Condividendo la stessa opinione, il signor Nguyen Van Than, presidente dell'Associazione delle piccole e medie imprese, ha affermato che i tassi di interesse sui depositi sono attualmente ai minimi storici da oltre 20 anni, ma i tassi di interesse sui prestiti esistenti rimangono elevati. Il signor Than ha suggerito che la Banca di Stato del Vietnam debba adottare misure "rigorose" per incoraggiare le banche commerciali ad abbassare i tassi di interesse sui prestiti alle imprese.
Quando verranno ridotti i tassi di interesse sui prestiti esistenti?
Spiegando perché i tassi di interesse sui nuovi prestiti siano diminuiti mentre quelli sui prestiti esistenti rimangono elevati, un rappresentante di una banca commerciale per azioni ha analizzato che, in seguito al caso della SCB Bank, il sistema delle banche commerciali ha gareggiato per aumentare i tassi di interesse sui depositi, con alcune che hanno raggiunto il 9%-10% annuo per attrarre depositanti.
All'epoca, molti clienti scelsero di depositare i propri risparmi per 24-36 mesi e, ancora oggi, le banche continuano a pagare gli alti tassi di interesse sui depositi promessi. "Tuttavia, questa pressione diminuirà gradualmente e, di conseguenza, le banche ridurranno progressivamente i tassi di interesse sui prestiti a lungo termine per i clienti", ha affermato il dirigente bancario.
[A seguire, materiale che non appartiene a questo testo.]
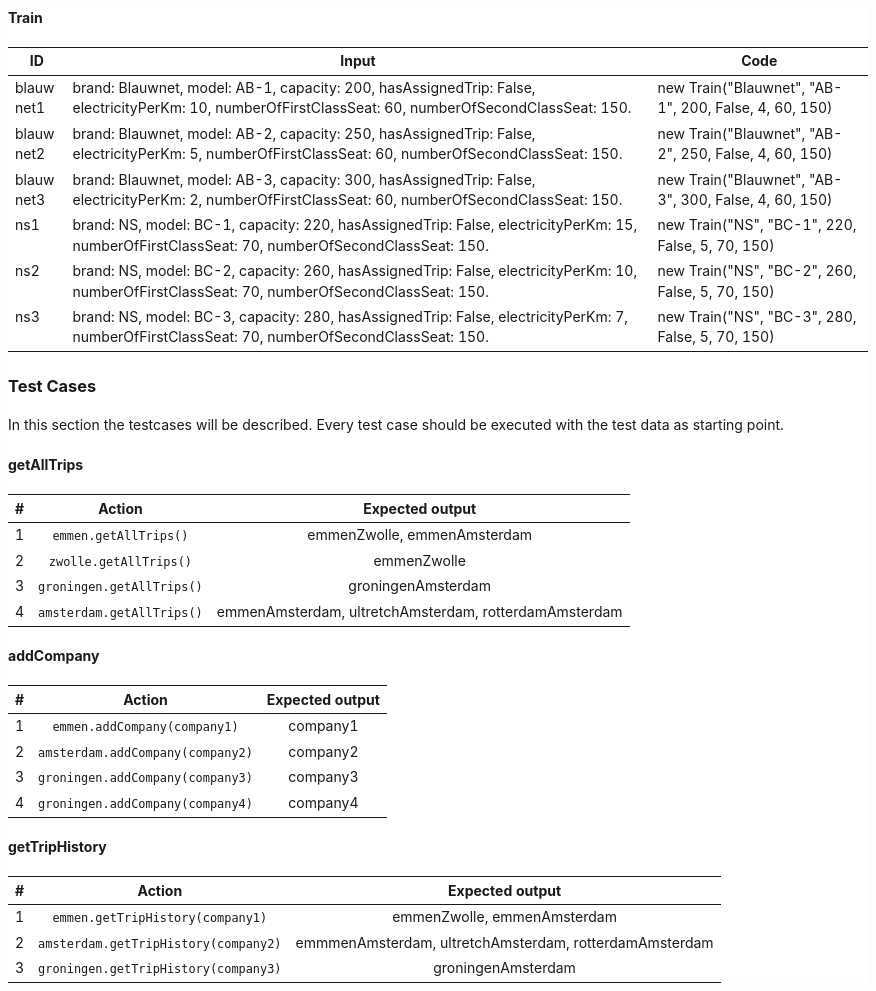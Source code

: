 #### Train

| ID        | Input                                                        | Code                                                  |
| --------- | ------------------------------------------------------------ | ----------------------------------------------------- |
| blauwnet1 | brand: Blauwnet, model: AB-1, capacity: 200, hasAssignedTrip: False, electricityPerKm: 10, numberOfFirstClassSeat: 60, numberOfSecondClassSeat: 150. | new Train("Blauwnet", "AB-1", 200, False, 4, 60, 150) |
| blauwnet2 | brand: Blauwnet, model: AB-2, capacity: 250, hasAssignedTrip: False, electricityPerKm: 5, numberOfFirstClassSeat: 60, numberOfSecondClassSeat: 150. | new Train("Blauwnet", "AB-2", 250, False, 4, 60, 150) |
| blauwnet3 | brand: Blauwnet, model: AB-3, capacity: 300, hasAssignedTrip: False, electricityPerKm: 2, numberOfFirstClassSeat: 60, numberOfSecondClassSeat: 150. | new Train("Blauwnet", "AB-3", 300, False, 4, 60, 150) |
| ns1       | brand: NS, model: BC-1, capacity: 220, hasAssignedTrip: False, electricityPerKm: 15, numberOfFirstClassSeat: 70, numberOfSecondClassSeat: 150. | new Train("NS", "BC-1", 220, False, 5, 70, 150)       |
| ns2       | brand: NS, model: BC-2, capacity: 260, hasAssignedTrip: False, electricityPerKm: 10, numberOfFirstClassSeat: 70, numberOfSecondClassSeat: 150. | new Train("NS", "BC-2", 260, False, 5, 70, 150)       |
| ns3       | brand: NS, model: BC-3, capacity: 280, hasAssignedTrip: False, electricityPerKm: 7, numberOfFirstClassSeat: 70, numberOfSecondClassSeat: 150. | new Train("NS", "BC-3", 280, False, 5, 70, 150)       |



### Test Cases

In this section the testcases will be described. Every test case should be executed with the test data as starting point.

#### getAllTrips

|  #   |          Action           |                    Expected output                    |
| :--: | :-----------------------: | :---------------------------------------------------: |
|  1   |   `emmen.getAllTrips()`   |              emmenZwolle, emmenAmsterdam              |
|  2   |  `zwolle.getAllTrips()`   |                      emmenZwolle                      |
|  3   | `groningen.getAllTrips()` |                  groningenAmsterdam                   |
|  4   | `amsterdam.getAllTrips()` | emmenAmsterdam, ultretchAmsterdam, rotterdamAmsterdam |

#### addCompany

|  #   |              Action              | Expected output |
| :--: | :------------------------------: | :-------------: |
|  1   |   `emmen.addCompany(company1)`   |    company1     |
|  2   | `amsterdam.addCompany(company2)` |    company2     |
|  3   | `groningen.addCompany(company3)` |    company3     |
|  4   | `groningen.addCompany(company4)` |    company4     |

#### getTripHistory

|  #   |                Action                |                    Expected output                     |
| :--: | :----------------------------------: | :----------------------------------------------------: |
|  1   |   `emmen.getTripHistory(company1)`   |              emmenZwolle, emmenAmsterdam               |
|  2   | `amsterdam.getTripHistory(company2)` | emmmenAmsterdam, ultretchAmsterdam, rotterdamAmsterdam |
|  3   | `groningen.getTripHistory(company3)` |                   groningenAmsterdam                   |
Il vice governatore della Banca di Stato del Vietnam, Dao Minh Tu, ha affermato che il capitale nelle banche è attualmente abbondante, garantendo liquidità sufficiente, se non addirittura in eccesso. In particolare, i tassi di interesse sono ai minimi storici degli ultimi 20 anni, creando condizioni favorevoli per le imprese che desiderano ottenere prestiti per le proprie attività.
Tuttavia, in realtà, alcune banche commerciali applicano ancora tassi di interesse elevati sui prestiti esistenti. La Banca di Stato del Vietnam ha richiesto alle banche commerciali di pubblicare i tassi di interesse medi sui prestiti, in modo che i cittadini possano fare scelte consapevoli.
"Dalla fine del 2023 ad oggi, la Banca di Stato del Vietnam ha continuato a imporre alle banche commerciali di ridurre costi e profitti al fine di abbassare i tassi di interesse sui prestiti, sia nuovi che esistenti", ha affermato il signor Tu.